Build GitHub PyPi PyPi Downloads

ml3-drift is an open source AI library that provides seamless integration of drift detection algorithms into existing Machine Learning and AI frameworks. The purpose is to simplify the implementation process and enable developers to easily incorporate drift detection into their pipelines.

✅ Supported Frameworks

These are the frameworks we currently support. We will add much more in the future! Let us know if you are interested in a specific framework!

Framework How Example
scikit-learn scikit-learn Provides a scikit-learn compatible drift detector that integrates easily into existing scikit-learn pipelines. Mixed data monitoring
huggingface transformers (by huggingface) A minimal wrapper for the Pipeline object that looks like a Pipeline, behaves like a Pipeline but also monitors the output of the wrapped Pipeline.. Works with any feature extraction pipeline, both images and text. Text data monitoring

🛠️ Usage

ml3-drift components are designed to be easily integrated into your existing code.
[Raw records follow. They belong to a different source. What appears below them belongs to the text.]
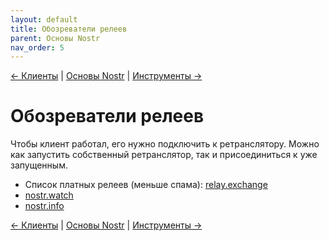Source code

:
 ```yaml
---
layout: default
title: Обозреватели релеев
parent: Основы Nostr
nav_order: 5
---
```


[← Клиенты](https://bitcoin21ideas.github.io/nostr-files/docs/basics/clients.html) | [Основы Nostr](https://bitcoin21ideas.github.io/nostr-files/docs/basics/basics.html) | [Инструменты →](https://bitcoin21ideas.github.io/nostr-files/docs/basics/tools.html) 

# Обозреватели релеев
Чтобы клиент работал, его нужно подключить к ретранслятору. Можно как запустить собственный ретранслятор, так и присоединиться к уже запущенным.

* Список платных релеев (меньше спама): [relay.exchange](https://relay.exchange/)
* [nostr.watch](https://nostr.watch/relays/find)
* [nostr.info](https://nostr.info/relays/)

[← Клиенты](https://bitcoin21ideas.github.io/nostr-files/docs/basics/clients.html) | [Основы Nostr](https://bitcoin21ideas.github.io/nostr-files/docs/basics/basics.html) | [Инструменты →](https://bitcoin21ideas.github.io/nostr-files/docs/basics/tools.html)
You should be able to use them with minimal changes to your code.

Here is a simple example with scikit-learn:

import logging

import numpy as np
from ml3_drift.sklearn.univariate.ks import KSDriftDetector
from sklearn.tree import DecisionTreeRegressor
from sklearn.pipeline import Pipeline
from sklearn.preprocessing import StandardScaler
from ml3_drift.callbacks.base import logger_callback
from functools import partial

logger = logging.getLogger(__name__)

# Define your pipeline as usual, but also add a drift detector.
# The detector accepts a list of functions to be called when a drift is detected.
# The first argument of the function is a dataclass containing some information
# about the drift (check it out in ml3_drift/callbacks/models.py).
drift_detector = KSDriftDetector(
    callbacks=[
        partial(
            logger_callback,
            logger=logger,
            level=logging.CRITICAL,
        )
    ]
)

pipeline = Pipeline(
    steps=[
        ("preprocessor", StandardScaler()),
        ("monitoring", drift_detector),
        (
            "model",
            DecisionTreeRegressor(),
        ),
    ]
)

# When fitting the pipeline, the drift detector will
# save the training data as reference data.
# No effect on the model training.
pipeline = pipeline.fit(X_train, y_train)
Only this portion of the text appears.